Rather surprisingly, the RX 470 has a good lead over the GTX 1060 and other popular NVIDIA products. The GTX 980 appears to be on parity with the GTX 1060 which suggests both architectures aren’t utilising the DirectX 12 API in a proficient manner.
After setting the resolution to 2560×1440, the GTX 1080 maintains a perfectly playable frame rate. Saying that, it’s not ahead of the R9 Fury X by a huge degree which is a testament to the performance of AMD’s current flagship GPU. In third place is the GTX 980Ti which just about finishes ahead of the GTX 1070 and R9 Nano. Selecting the DirectX 12 API allows the R9 Nano to become more competitive while the NVIDIA options stay stagnant. Another great showing for AMD occurs in the mid-table as the R9 390X and RX 480 eclipses the GTX Titan X. In comparison to the RX 480, the GTX 1060 performance is lacking and falls behind the RX 470. Clearly, the lower-end Pascal options and Maxwell GPUs perform worse than expected.

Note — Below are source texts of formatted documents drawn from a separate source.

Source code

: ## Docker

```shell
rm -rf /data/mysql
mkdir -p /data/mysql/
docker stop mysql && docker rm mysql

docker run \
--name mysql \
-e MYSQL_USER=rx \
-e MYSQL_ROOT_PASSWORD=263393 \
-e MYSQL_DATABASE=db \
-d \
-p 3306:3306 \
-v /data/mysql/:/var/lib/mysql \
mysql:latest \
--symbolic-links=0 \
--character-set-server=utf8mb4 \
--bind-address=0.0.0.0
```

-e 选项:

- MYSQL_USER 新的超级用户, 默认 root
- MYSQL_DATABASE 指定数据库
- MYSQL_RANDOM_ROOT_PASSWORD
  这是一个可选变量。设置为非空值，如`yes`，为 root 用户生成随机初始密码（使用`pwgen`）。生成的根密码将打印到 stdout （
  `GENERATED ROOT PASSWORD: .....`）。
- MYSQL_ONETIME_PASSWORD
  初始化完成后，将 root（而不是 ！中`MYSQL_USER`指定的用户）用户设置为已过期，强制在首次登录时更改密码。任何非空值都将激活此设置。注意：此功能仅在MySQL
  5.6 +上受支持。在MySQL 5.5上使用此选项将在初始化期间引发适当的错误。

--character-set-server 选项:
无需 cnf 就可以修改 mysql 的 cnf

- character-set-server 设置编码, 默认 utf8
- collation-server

The DirectX 12 API doesn’t really help matters to make 4K gaming on the ultra preset a distinct possibility. Furthermore, the extraordinary low numbers illustrate the game’s demanding nature and need for a dual-GPU solution to get anywhere near 60 frames per second. Hopefully, future single cards will be able to achieve this highly difficult feat.